I am long on record that I had hoped the Ordinariates around the world would all be called Ordinariates of Our Lady of Walsingham. We would have been able to set down the difficult appellation "Anglican", and we could have been called "Walsingham Catholics" as a kind of short-hand the world over.

I also held a second opinion that if each were to be different bearing something of national character then Father Paul Wattson and Mother Lurana had clearly pointed the way for us. I have no doubt that the 'Personal Ordinariate of Our Lady of the Atonement' would have been the best choice. For those who do not know, Fr. Paul and Mother Lurana were Episcopalians and their communities came into the Catholic Church with a devotion to Our Lady of the Atonement for the sake of Christian Unity. This devotion was embraced by the Catholic Church and the Pope himself embraced the devotion and honoured it.

Does it make a difference? I think so. How much more appropriate would the Personal Ordinariate of Our Lady of the Atonement under the patronage of St. Elizabeth Ann Seton be in comparison to what was chosen. St. Elizabeth Ann Seton was of course a convert from the Episcopal Church, and it is her major relic that is in the High Altar of the gorgeous Our Lady of Walsingham Church in Houston, Texas which over many years was my home parish.

Of course, no one asked. So how could I or any others have made representation to authorities of our hopes or aspirations regarding a name or anything else? No the generosity and openness of Pope Benedict XVI in Anglicanorum coetibus was met with a brotherhood of absolute secrecy worthy of Freemasons in the establishment of the U.S. Ordinariate.

If the way the U.S. Ordinariate began shrouded in secrecy is to be the norm, then a key element of the Anglican patrimony is to be left behind. Collaboration cannot be reduced to a few folks gathered together in an unnecessarily secretive liturgical committee or particular Working Group. None of this is the Manhattan Project.

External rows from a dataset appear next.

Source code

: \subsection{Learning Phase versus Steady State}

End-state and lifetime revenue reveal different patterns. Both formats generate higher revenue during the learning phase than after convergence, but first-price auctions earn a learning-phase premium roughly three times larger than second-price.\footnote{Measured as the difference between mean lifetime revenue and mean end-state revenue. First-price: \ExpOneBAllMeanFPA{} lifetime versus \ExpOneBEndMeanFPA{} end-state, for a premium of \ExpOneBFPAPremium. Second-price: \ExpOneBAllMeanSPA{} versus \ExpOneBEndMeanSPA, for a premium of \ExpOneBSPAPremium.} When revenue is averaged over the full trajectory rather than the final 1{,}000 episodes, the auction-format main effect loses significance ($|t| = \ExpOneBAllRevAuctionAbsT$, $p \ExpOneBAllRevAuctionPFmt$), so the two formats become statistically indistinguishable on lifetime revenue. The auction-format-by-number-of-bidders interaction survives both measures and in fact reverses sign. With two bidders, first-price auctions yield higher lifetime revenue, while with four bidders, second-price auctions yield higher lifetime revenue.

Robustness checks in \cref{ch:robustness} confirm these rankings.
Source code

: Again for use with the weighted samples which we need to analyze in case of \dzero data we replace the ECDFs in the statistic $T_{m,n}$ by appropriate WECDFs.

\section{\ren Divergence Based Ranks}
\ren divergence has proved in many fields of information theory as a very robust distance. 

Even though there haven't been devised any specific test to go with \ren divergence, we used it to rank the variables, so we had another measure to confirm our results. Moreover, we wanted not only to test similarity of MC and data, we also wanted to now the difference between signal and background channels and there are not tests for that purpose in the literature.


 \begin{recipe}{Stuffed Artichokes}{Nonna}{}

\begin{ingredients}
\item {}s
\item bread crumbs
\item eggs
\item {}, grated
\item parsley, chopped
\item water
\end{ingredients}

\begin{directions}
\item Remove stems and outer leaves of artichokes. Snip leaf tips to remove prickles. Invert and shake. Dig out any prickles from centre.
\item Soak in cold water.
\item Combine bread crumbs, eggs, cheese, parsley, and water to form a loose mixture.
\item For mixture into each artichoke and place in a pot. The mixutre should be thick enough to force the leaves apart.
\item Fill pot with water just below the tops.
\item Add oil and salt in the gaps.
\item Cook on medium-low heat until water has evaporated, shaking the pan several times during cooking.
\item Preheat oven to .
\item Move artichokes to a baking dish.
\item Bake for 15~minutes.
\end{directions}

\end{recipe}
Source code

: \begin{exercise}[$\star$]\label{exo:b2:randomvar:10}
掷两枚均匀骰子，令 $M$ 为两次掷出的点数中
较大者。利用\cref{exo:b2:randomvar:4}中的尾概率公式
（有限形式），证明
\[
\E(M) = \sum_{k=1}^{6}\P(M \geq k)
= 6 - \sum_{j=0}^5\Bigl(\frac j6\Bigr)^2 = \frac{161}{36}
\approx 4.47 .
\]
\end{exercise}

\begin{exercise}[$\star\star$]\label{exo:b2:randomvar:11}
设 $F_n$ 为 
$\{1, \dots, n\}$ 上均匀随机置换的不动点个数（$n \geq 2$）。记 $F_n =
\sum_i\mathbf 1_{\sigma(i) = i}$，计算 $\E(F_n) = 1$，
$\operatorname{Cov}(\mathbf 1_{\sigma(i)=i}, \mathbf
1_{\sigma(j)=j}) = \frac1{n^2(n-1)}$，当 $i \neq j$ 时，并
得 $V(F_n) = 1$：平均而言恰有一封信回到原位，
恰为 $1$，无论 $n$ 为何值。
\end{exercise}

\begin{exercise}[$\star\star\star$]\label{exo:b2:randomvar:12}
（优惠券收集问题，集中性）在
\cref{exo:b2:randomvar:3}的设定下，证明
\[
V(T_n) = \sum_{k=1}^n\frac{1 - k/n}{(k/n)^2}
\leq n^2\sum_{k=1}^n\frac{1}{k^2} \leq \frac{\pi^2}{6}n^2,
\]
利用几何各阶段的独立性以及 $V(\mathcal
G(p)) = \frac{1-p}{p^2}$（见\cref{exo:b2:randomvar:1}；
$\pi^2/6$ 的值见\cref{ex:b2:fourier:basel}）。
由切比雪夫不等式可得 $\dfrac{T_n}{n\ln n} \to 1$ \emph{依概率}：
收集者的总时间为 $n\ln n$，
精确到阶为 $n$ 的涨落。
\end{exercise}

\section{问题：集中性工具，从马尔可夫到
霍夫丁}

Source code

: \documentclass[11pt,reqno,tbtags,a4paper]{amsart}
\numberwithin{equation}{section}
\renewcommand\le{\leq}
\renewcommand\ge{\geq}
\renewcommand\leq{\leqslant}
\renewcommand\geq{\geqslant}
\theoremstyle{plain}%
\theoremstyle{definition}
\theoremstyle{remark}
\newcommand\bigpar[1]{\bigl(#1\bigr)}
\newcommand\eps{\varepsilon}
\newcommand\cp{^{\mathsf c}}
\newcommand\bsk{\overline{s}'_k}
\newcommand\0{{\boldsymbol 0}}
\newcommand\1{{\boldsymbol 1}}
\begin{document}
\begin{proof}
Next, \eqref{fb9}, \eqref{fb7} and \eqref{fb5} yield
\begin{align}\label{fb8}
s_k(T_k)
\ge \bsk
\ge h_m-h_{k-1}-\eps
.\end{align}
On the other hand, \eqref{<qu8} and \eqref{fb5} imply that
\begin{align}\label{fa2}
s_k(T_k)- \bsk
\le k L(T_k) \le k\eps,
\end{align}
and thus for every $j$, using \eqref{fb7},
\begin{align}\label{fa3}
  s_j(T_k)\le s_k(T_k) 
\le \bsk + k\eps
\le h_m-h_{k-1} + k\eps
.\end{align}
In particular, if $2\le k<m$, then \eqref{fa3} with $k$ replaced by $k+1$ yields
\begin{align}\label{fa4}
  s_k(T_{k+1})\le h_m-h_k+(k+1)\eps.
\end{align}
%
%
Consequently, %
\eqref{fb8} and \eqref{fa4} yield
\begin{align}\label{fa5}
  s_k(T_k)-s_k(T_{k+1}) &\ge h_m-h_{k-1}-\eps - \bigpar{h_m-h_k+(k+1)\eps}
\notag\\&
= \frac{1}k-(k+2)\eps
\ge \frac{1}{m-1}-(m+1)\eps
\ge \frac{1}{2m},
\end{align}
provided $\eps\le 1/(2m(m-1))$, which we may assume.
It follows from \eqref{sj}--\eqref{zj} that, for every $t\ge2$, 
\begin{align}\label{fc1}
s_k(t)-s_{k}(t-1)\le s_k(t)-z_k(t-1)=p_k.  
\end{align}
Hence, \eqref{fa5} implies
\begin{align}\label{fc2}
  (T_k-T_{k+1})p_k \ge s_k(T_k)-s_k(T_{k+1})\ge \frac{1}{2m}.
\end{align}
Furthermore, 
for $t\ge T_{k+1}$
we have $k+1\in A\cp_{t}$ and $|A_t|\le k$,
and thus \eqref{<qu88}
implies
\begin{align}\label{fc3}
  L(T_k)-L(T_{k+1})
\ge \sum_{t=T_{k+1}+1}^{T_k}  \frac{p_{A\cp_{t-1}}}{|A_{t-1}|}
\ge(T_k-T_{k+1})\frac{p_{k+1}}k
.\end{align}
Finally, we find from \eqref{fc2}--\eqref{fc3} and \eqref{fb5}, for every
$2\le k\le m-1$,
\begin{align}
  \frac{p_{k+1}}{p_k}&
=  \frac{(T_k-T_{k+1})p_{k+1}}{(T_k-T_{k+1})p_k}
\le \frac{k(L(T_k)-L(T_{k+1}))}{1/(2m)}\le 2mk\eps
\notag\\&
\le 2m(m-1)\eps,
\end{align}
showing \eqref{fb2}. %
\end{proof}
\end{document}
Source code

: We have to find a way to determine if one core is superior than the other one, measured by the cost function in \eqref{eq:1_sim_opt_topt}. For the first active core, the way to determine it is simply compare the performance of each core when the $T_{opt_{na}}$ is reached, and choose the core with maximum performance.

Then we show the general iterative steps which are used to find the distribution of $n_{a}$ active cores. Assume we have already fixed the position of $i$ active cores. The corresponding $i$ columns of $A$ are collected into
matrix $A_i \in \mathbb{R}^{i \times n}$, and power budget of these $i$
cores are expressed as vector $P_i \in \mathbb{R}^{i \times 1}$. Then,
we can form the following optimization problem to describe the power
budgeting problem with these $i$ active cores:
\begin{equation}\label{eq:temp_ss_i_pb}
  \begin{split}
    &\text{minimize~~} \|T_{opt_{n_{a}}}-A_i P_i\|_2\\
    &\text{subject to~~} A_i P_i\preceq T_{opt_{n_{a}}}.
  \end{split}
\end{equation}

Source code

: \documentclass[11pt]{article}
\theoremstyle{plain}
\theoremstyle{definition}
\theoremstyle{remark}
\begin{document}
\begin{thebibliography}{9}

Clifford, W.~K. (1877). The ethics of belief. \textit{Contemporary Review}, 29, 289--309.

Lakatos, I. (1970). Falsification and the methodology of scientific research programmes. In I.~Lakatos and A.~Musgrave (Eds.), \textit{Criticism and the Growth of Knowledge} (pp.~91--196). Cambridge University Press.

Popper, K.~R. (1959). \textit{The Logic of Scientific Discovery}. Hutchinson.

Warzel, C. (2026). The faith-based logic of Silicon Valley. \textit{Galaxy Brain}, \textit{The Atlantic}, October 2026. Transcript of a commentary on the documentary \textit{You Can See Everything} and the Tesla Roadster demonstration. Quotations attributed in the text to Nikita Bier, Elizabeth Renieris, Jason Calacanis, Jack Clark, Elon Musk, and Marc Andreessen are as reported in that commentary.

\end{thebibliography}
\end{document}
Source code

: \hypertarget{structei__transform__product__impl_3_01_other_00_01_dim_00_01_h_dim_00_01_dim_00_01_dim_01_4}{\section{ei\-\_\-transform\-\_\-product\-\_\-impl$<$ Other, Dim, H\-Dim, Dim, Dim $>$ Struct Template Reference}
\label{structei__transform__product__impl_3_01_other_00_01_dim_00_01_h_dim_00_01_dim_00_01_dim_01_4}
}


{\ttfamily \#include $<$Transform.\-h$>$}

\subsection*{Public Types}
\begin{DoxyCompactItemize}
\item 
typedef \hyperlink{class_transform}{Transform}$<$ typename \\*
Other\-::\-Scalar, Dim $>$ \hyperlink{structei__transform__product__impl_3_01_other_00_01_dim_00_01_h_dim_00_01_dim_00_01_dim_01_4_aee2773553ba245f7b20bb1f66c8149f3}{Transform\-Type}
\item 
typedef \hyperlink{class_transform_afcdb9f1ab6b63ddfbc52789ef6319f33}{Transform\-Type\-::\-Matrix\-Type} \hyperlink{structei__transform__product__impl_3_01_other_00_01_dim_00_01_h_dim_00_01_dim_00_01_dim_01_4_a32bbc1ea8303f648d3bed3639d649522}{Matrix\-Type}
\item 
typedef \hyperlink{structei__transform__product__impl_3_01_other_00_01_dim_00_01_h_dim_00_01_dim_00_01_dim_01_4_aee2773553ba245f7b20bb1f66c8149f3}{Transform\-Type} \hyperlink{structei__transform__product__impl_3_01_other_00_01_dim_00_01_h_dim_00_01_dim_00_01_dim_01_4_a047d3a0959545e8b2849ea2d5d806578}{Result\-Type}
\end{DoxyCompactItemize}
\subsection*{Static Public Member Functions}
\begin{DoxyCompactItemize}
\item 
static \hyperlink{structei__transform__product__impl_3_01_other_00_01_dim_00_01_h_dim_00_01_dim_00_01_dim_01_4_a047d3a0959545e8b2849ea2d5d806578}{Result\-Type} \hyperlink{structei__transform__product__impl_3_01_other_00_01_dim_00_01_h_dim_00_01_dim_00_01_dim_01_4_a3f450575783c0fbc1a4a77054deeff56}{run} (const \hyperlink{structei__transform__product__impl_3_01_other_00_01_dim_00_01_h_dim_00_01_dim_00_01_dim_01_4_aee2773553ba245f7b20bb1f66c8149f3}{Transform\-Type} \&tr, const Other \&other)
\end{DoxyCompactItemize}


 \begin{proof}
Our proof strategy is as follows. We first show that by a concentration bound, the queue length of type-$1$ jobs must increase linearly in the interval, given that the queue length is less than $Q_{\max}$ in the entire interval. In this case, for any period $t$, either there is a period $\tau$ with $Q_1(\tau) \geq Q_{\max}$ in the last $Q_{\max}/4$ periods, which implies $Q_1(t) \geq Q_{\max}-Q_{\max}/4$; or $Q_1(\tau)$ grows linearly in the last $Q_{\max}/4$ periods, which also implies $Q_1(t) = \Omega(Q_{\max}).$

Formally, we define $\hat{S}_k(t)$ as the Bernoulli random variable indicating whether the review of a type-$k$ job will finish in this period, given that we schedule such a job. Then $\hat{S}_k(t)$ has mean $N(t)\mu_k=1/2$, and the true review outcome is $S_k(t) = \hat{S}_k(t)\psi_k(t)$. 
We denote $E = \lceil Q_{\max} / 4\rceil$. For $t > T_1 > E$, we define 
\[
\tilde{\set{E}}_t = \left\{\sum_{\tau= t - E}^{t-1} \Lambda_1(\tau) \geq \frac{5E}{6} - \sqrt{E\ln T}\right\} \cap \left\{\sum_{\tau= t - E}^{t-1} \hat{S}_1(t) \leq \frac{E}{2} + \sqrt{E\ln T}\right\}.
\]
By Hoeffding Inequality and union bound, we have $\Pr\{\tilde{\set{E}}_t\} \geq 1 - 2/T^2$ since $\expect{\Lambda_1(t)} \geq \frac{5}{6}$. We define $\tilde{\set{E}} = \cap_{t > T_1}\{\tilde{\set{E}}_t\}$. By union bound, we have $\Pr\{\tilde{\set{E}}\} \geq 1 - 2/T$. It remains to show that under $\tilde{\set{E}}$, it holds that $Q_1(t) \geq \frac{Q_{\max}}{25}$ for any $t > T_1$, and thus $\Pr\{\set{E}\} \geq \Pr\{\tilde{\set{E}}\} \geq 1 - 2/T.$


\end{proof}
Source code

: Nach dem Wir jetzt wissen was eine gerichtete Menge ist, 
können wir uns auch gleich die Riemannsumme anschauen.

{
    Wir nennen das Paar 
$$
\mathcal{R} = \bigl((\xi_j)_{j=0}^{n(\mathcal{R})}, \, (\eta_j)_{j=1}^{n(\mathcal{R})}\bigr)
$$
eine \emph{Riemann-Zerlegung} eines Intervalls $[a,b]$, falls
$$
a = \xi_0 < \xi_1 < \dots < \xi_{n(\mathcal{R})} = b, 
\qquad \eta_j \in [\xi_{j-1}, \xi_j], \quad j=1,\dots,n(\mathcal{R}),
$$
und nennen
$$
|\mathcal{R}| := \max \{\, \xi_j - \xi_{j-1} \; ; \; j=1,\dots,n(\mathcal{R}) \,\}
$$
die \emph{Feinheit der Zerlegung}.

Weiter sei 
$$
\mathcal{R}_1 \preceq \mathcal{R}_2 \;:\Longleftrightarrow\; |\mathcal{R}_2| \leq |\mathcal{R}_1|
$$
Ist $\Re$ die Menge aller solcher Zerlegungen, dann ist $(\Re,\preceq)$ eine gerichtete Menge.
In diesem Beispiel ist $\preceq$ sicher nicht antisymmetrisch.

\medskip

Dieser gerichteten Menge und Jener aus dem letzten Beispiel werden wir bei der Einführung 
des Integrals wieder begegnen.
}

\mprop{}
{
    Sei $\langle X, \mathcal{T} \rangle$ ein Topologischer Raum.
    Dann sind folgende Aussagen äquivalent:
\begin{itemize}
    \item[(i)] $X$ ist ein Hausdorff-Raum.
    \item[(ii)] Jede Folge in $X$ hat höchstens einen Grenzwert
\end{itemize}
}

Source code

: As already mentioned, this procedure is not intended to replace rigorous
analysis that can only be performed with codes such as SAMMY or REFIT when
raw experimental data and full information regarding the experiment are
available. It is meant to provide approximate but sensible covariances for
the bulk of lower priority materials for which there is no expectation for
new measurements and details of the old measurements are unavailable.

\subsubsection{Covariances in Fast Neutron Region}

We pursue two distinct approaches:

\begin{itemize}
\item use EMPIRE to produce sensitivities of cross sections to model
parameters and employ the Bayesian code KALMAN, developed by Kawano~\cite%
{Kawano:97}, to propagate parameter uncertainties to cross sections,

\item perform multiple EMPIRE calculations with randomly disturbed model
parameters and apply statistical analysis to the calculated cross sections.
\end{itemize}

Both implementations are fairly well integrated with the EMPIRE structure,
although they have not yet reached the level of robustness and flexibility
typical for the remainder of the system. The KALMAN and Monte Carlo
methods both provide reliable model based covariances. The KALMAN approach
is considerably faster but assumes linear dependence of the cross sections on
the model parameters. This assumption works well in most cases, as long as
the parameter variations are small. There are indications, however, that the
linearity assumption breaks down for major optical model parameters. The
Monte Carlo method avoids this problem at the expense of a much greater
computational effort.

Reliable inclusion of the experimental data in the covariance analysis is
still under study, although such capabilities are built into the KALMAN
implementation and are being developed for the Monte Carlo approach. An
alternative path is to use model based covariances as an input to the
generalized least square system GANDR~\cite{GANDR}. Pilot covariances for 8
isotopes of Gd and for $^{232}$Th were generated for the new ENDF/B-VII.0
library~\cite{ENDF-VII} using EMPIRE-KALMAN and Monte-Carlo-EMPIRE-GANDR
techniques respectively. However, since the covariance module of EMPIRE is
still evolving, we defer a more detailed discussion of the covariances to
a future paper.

This post is actually meant to undergird this simple plea: that those to be affected by decisions be invited to collaborate prior to the final judgements being rendered. Our Anglican background has taught us well how to do this, and it does not mean that we are putting anything to a vote. But now without the sort of vote that Anglicans once held in synod and on council, surely collaboration and investigation of the laity's aspirations and ideas prior to delivering decisions is the wisest course of action to ensure that there are no unnecessary troubles along the way.

Do visit his blog Tonus Peregrinus. Mr Uher is well worth the read, and I am very happy to see him writing more often these days.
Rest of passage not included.